Sembra un tanto deprecato governo della prima repubblica

Quasi separati in casa, i leader dei due partiti di governo accumulano tensioni e contraddizioni, fanno qualche affermazione contundente e poi si riuniscono e decidono un rinvio più o meno ben camuffato

di Sergio Soave, 14.11.2018 www.italiaoggi.it

Quasi separati in casa, i leader dei due partiti di governo accumulano tensioni e contraddizioni, fanno qualche affermazione contundente e poi si riuniscono e decidono un rinvio più o meno ben camuffato. È stato così per l'abolizione della prescrizione dopo il primo gradi di giudizio, per la Tav, sulla quale si attende una decisione per fine anno, sarà così, è facile prevederlo anche per la nuova mina inesplosa del conflitto di interesse. I grillini cercano di inserire nelle scelte del governo i punti del loro programma che sono solo accennati nel famoso «contratto», Matteo Salvini resiste e ottiene rinvii.

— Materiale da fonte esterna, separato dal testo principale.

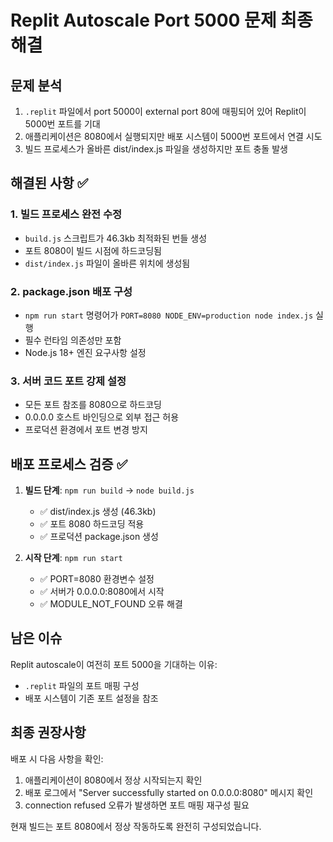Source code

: # Replit Autoscale Port 5000 문제 최종 해결

## 문제 분석
1. `.replit` 파일에서 port 5000이 external port 80에 매핑되어 있어 Replit이 5000번 포트를 기대
2. 애플리케이션은 8080에서 실행되지만 배포 시스템이 5000번 포트에서 연결 시도
3. 빌드 프로세스가 올바른 dist/index.js 파일을 생성하지만 포트 충돌 발생

## 해결된 사항 ✅

### 1. 빌드 프로세스 완전 수정
- `build.js` 스크립트가 46.3kb 최적화된 번들 생성
- 포트 8080이 빌드 시점에 하드코딩됨
- `dist/index.js` 파일이 올바른 위치에 생성됨

### 2. package.json 배포 구성
- `npm run start` 명령어가 `PORT=8080 NODE_ENV=production node index.js` 실행
- 필수 런타임 의존성만 포함
- Node.js 18+ 엔진 요구사항 설정

### 3. 서버 코드 포트 강제 설정
- 모든 포트 참조를 8080으로 하드코딩
- 0.0.0.0 호스트 바인딩으로 외부 접근 허용
- 프로덕션 환경에서 포트 변경 방지

## 배포 프로세스 검증 ✅

1. **빌드 단계**: `npm run build` → `node build.js`
   - ✅ dist/index.js 생성 (46.3kb)
   - ✅ 포트 8080 하드코딩 적용
   - ✅ 프로덕션 package.json 생성

2. **시작 단계**: `npm run start` 
   - ✅ PORT=8080 환경변수 설정
   - ✅ 서버가 0.0.0.0:8080에서 시작
   - ✅ MODULE_NOT_FOUND 오류 해결

## 남은 이슈

Replit autoscale이 여전히 포트 5000을 기대하는 이유:
- `.replit` 파일의 포트 매핑 구성
- 배포 시스템이 기존 포트 설정을 참조

## 최종 권장사항

배포 시 다음 사항을 확인:
1. 애플리케이션이 8080에서 정상 시작되는지 확인
2. 배포 로그에서 "Server successfully started on 0.0.0.0:8080" 메시지 확인
3. connection refused 오류가 발생하면 포트 매핑 재구성 필요

현재 빌드는 포트 8080에서 정상 작동하도록 완전히 구성되었습니다.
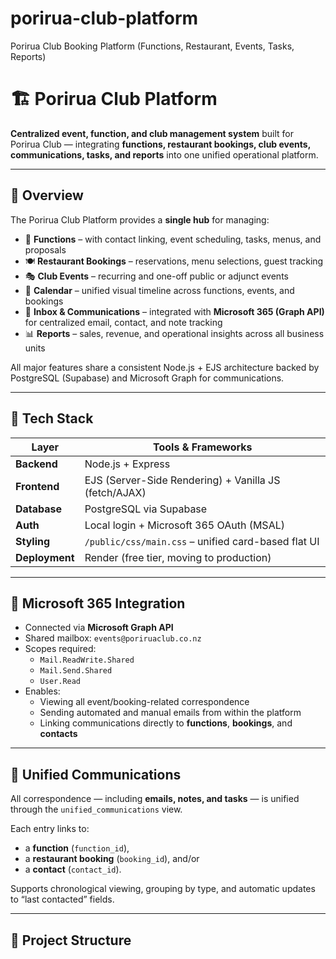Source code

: # porirua-club-platform
Porirua Club Booking Platform (Functions, Restaurant, Events, Tasks, Reports)
# 🏗️ Porirua Club Platform

**Centralized event, function, and club management system** built for Porirua Club — integrating **functions, restaurant bookings, club events, communications, tasks, and reports** into one unified operational platform.

---

## 🚀 Overview

The Porirua Club Platform provides a **single hub** for managing:
- 🎉 **Functions** – with contact linking, event scheduling, tasks, menus, and proposals  
- 🍽 **Restaurant Bookings** – reservations, menu selections, guest tracking  
- 🎭 **Club Events** – recurring and one-off public or adjunct events  
- 📅 **Calendar** – unified visual timeline across functions, events, and bookings  
- 💬 **Inbox & Communications** – integrated with **Microsoft 365 (Graph API)** for centralized email, contact, and note tracking  
- 📊 **Reports** – sales, revenue, and operational insights across all business units  

All major features share a consistent Node.js + EJS architecture backed by PostgreSQL (Supabase) and Microsoft Graph for communications.

---

## 🧱 Tech Stack

| Layer | Tools & Frameworks |
|-------|--------------------|
| **Backend** | Node.js + Express |
| **Frontend** | EJS (Server-Side Rendering) + Vanilla JS (fetch/AJAX) |
| **Database** | PostgreSQL via Supabase |
| **Auth** | Local login + Microsoft 365 OAuth (MSAL) |
| **Styling** | `/public/css/main.css` – unified card-based flat UI |
| **Deployment** | Render (free tier, moving to production) |

---

## 📨 Microsoft 365 Integration

- Connected via **Microsoft Graph API**
- Shared mailbox: `events@poriruaclub.co.nz`
- Scopes required:
  - `Mail.ReadWrite.Shared`
  - `Mail.Send.Shared`
  - `User.Read`
- Enables:
  - Viewing all event/booking-related correspondence
  - Sending automated and manual emails from within the platform
  - Linking communications directly to **functions**, **bookings**, and **contacts**

---

## 🧩 Unified Communications

All correspondence — including **emails, notes, and tasks** — is unified through the `unified_communications` view.

Each entry links to:
- a **function** (`function_id`),  
- a **restaurant booking** (`booking_id`), and/or  
- a **contact** (`contact_id`).

Supports chronological viewing, grouping by type, and automatic updates to “last contacted” fields.

---

## 📁 Project Structure

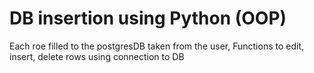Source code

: # DB insertion using Python (OOP)

Each roe filled to the postgresDB taken from the user,
Functions to edit, insert, delete rows using connection to DB
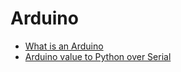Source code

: # Arduino


* [What is an Arduino](what-is-an-arduino.md)
* [Arduino value to Python over Serial](arduino-to-python-over-serial.md)
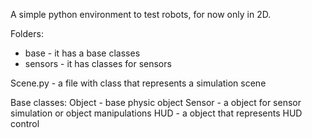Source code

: A simple python environment to test robots, for now only in 2D.

Folders:
- base - it has a base classes
- sensors - it has classes for sensors 

Scene.py - a file with class that represents a simulation scene

Base classes:
Object - base physic object
Sensor - a object for sensor simulation or object manipulations
HUD - a object that represents HUD control


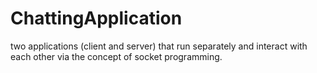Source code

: # ChattingApplication
two applications (client and server) that run separately and interact with each other via the concept of socket programming.
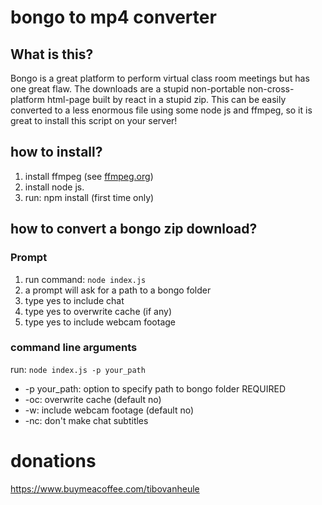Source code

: # bongo to mp4 converter
## What is this?
Bongo is a great platform to perform virtual class room meetings but has one great flaw. The downloads are a stupid non-portable non-cross-platform html-page built by react in a stupid zip. This can be easily converted to a less enormous file using some node js and ffmpeg, so it is great to install this script on your server! 
## how to install?
1. install ffmpeg (see [ffmpeg.org](https://ffmpeg.org))
2. install node js.
2. run: npm install (first time only)
## how to convert a bongo zip download?
### Prompt
1. run command: `node index.js`
2. a prompt will ask for a path to a bongo folder
3. type yes to include chat
4. type yes to overwrite cache (if any)
5. type yes to include webcam footage
### command line arguments
run: `node index.js -p your_path`
- -p your_path: option to specify path to bongo folder REQUIRED
- -oc: overwrite cache (default no)
- -w: include webcam footage (default no)
- -nc: don't make chat subtitles

# donations
https://www.buymeacoffee.com/tibovanheule
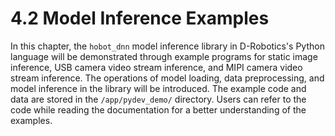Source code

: # 4.2 Model Inference Examples

In this chapter, the `hobot_dnn` model inference library in D-Robotics's Python language will be demonstrated through example programs for static image inference, USB camera video stream inference, and MIPI camera video stream inference. The operations of model loading, data preprocessing, and model inference in the library will be introduced. The example code and data are stored in the `/app/pydev_demo/` directory. Users can refer to the code while reading the documentation for a better understanding of the examples.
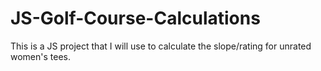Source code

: # JS-Golf-Course-Calculations
This is a JS project that I will use to calculate the slope/rating for unrated women's tees.
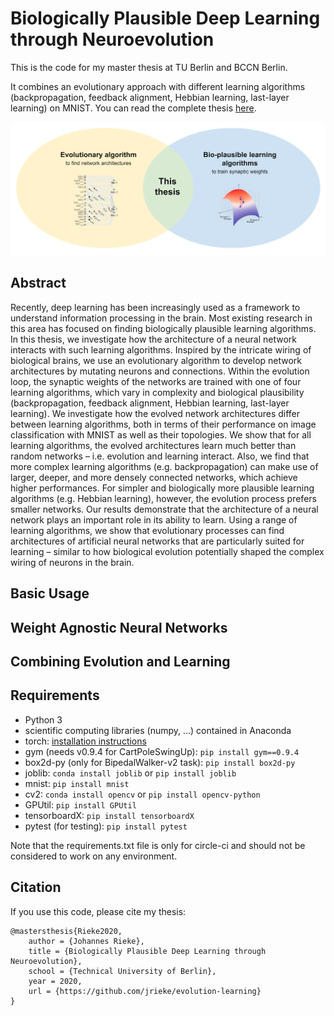 # Biologically Plausible Deep Learning through Neuroevolution

This is the code for my master thesis at TU Berlin and BCCN Berlin.

It combines an evolutionary approach with different learning algorithms
(backpropagation, feedback alignment, Hebbian learning, last-layer learning)
on MNIST. You can read the complete thesis
[here](master-thesis-johannes-rieke-final.pdf).

![](figures/circles.png)


## Abstract

Recently, deep learning has been increasingly used as a framework to understand information processing in the brain. Most existing research in this area has focused on finding biologically plausible learning algorithms. In this thesis, we investigate how the architecture of a neural network interacts with such learning algorithms. Inspired by the intricate wiring of biological brains, we use an evolutionary algorithm to develop network architectures by mutating neurons and connections. Within the evolution loop, the synaptic weights of the networks are trained with one of four learning algorithms, which vary in complexity and biological plausibility (backpropagation, feedback alignment, Hebbian learning, last-layer learning). We investigate how the evolved network architectures differ between learning algorithms, both in terms of their performance on image classification with MNIST as well as their topologies. We show that for all learning algorithms, the evolved architectures learn much better than random networks – i.e. evolution and learning interact. Also, we find that more complex learning algorithms (e.g. backpropagation) can make use of larger, deeper, and more densely connected networks, which achieve higher performances. For simpler and biologically more plausible learning algorithms (e.g. Hebbian learning), however, the evolution process prefers smaller networks. Our results demonstrate that the architecture of a neural network plays an important role in its ability to learn. Using a range of learning algorithms, we show that evolutionary processes can find architectures of artificial neural networks that are particularly suited for learning – similar to how biological evolution potentially shaped the complex wiring of neurons in the brain.


## Basic Usage


## Weight Agnostic Neural Networks


## Combining Evolution and Learning


## Requirements

- Python 3
- scientific computing libraries (numpy, ...) contained in Anaconda
- torch: [installation instructions](https://pytorch.org/)
- gym (needs v0.9.4 for CartPoleSwingUp): `pip install gym==0.9.4`
- box2d-py (only for BipedalWalker-v2 task): `pip install box2d-py`
- joblib: `conda install joblib` or `pip install joblib`
- mnist: `pip install mnist`
- cv2: `conda install opencv` or `pip install opencv-python`
- GPUtil: `pip install GPUtil`
- tensorboardX: `pip install tensorboardX`
- pytest (for testing): `pip install pytest`

Note that the requirements.txt file is only for circle-ci and should not be
considered to work on any environment.


## Citation

If you use this code, please cite my thesis:

    @mastersthesis{Rieke2020,
        author = {Johannes Rieke},
        title = {Biologically Plausible Deep Learning through Neuroevolution},
        school = {Technical University of Berlin},
        year = 2020,
        url = {https://github.com/jrieke/evolution-learning}
    }
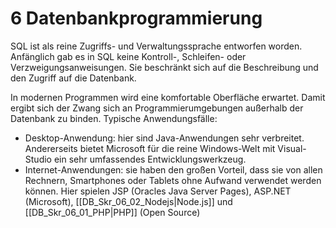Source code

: # 6 Datenbankprogrammierung

SQL ist als reine Zugriffs- und Verwaltungssprache entworfen worden. Anfänglich gab es in SQL keine Kontroll-, Schleifen- oder Verzweigungsanweisungen. Sie beschränkt sich auf die Beschreibung und den Zugriff auf die Datenbank.

In modernen Programmen wird eine komfortable Oberfläche erwartet. Damit ergibt sich der Zwang sich an Programmierumgebungen außerhalb der Datenbank zu binden. Typische Anwendungsfälle:

- Desktop-Anwendung: hier sind Java-Anwendungen sehr verbreitet. Andererseits bietet Microsoft für die reine Windows-Welt mit Visual-Studio ein sehr umfassendes Entwicklungswerkzeug.
- Internet-Anwendungen: sie haben den großen Vorteil, dass sie von allen Rechnern, Smartphones oder Tablets ohne Aufwand verwendet werden können. Hier spielen JSP (Oracles Java Server Pages), ASP.NET (Microsoft), [[DB_Skr_06_02_Nodejs|Node.js]] und [[DB_Skr_06_01_PHP|PHP]] (Open Source)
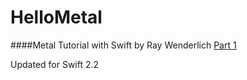 # HelloMetal

####Metal Tutorial with Swift by Ray Wenderlich [Part 1](https://www.raywenderlich.com/77488/ios-8-metal-tutorial-swift-getting-started)

Updated for Swift 2.2

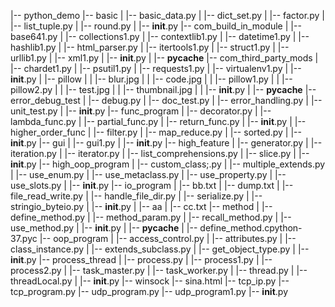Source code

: |-- python_demo
    |-- basic
    |   |-- basic_data.py
    |   |-- dict_set.py
    |   |-- factor.py
    |   |-- list_tuple.py
    |   |-- round.py
    |   |-- __init__.py
    |-- com_build_in_module
    |   |-- base641.py
    |   |-- collections1.py
    |   |-- contextlib1.py
    |   |-- datetime1.py
    |   |-- hashlib1.py
    |   |-- html_parser.py
    |   |-- itertools1.py
    |   |-- struct1.py
    |   |-- urllib1.py
    |   |-- xml1.py
    |   |-- __init__.py
    |   |-- __pycache__
    |-- com_third_party_mods
    |   |-- chardet1.py
    |   |-- psutil1.py
    |   |-- requests1.py
    |   |-- virtualenv1.py
    |   |-- __init__.py
    |   |-- pillow
    |   |   |-- blur.jpg
    |   |   |-- code.jpg
    |   |   |-- pillow1.py
    |   |   |-- pillow2.py
    |   |   |-- test.jpg
    |   |   |-- thumbnail.jpg
    |   |   |-- __init__.py
    |   |-- __pycache__
    |-- error_debug_test
    |   |-- debug.py
    |   |-- doc_test.py
    |   |-- error_handling.py
    |   |-- unit_test.py
    |   |-- __init__.py
    |-- func_program
    |   |-- decorator.py
    |   |-- lambda_func.py
    |   |-- partial_func.py
    |   |-- return_func.py
    |   |-- __init__.py
    |   |-- higher_order_func
    |       |-- filter.py
    |       |-- map_reduce.py
    |       |-- sorted.py
    |       |-- __init__.py
    |-- gui
    |   |-- gui1.py
    |   |-- __init__.py
    |-- high_feature
    |   |-- generator.py
    |   |-- iteration.py
    |   |-- iterator.py
    |   |-- list_comprehensions.py
    |   |-- slice.py
    |   |-- __init__.py
    |-- high_oop_program
    |   |-- custom_class;.py
    |   |-- multiple_extends.py
    |   |-- use_enum.py
    |   |-- use_metaclass.py
    |   |-- use_property.py
    |   |-- use_slots.py
    |   |-- __init__.py
    |-- io_program
    |   |-- bb.txt
    |   |-- dump.txt
    |   |-- file_read_write.py
    |   |-- handle_file_dir.py
    |   |-- serialize.py
    |   |-- stringio_byteio.py
    |   |-- __init__.py
    |   |-- aa
    |       |-- cc.txt
    |-- method
    |   |-- define_method.py
    |   |-- method_param.py
    |   |-- recall_method.py
    |   |-- use_method.py
    |   |-- __init__.py
    |   |-- __pycache__
    |       |-- define_method.cpython-37.pyc
    |-- oop_program
    |   |-- access_control.py
    |   |-- attributes.py
    |   |-- class_instance.py
    |   |-- extends_subclass.py
    |   |-- get_object_type.py
    |   |-- __init__.py
    |-- process_thread
    |   |-- process.py
    |   |-- process1.py
    |   |-- process2.py
    |   |-- task_master.py
    |   |-- task_worker.py
    |   |-- thread.py
    |   |-- threadLocal.py
    |   |-- __init__.py
    |-- winsock
        |-- sina.html
        |-- tcp_ip.py
        |-- tcp_program.py
        |-- udp_program.py
        |-- udp_program1.py
        |-- __init__.py
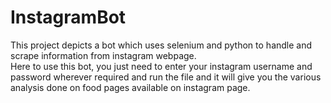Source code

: # InstagramBot
This project depicts a bot which uses selenium and python to handle and scrape information from instagram webpage.
</br>
Here to use this bot, you just need to enter your instagram username and password wherever required and run the file and it will give you the various analysis done on food pages available on instagram page.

Prima o poi, però, le scadenze arriveranno, anche se probabilmente l'anno prossimo, dopo la conclusione della sessione di bilancio, o addirittura dopo le elezioni europee di maggio. Dopo di queste date, una volta verificato il reale rapporto di forze elettorali, si dovrà decidere se esiste uno spazio di intesa sulle sempre più numerose questioni controverse o se il governo deve buttare la spugna e dimettersi. Il tempo sembra lavorare per Salvini, che continua a ottenere risultati lusinghieri non solo nei sondaggi ma anche nelle consultazioni locali, nelle quali però i 5 stelle partono svantaggiati.

L'altra differenza sta nella stabilità della leadership della Lega e nella friabilità di quella dei 5 stelle. Nella Lega (e ormai nell'intera galassia del centrodestra) nessuno mette in discussione il primato di Salvini. Tra i 5 stelle, invece emergono antagonismi, accentuati dalla norma interna che limita a due candidature il mandato dei parlamentari. Luigi Di Maio, nominato capo politico per dieci anni, in caso di elezioni anticipate non potrebbe ricandidarsi. È vero che le regole possono essere cambiate, ma la statura politica del vice premier non è tale da consentirgli un gioco troppo spregiudicato.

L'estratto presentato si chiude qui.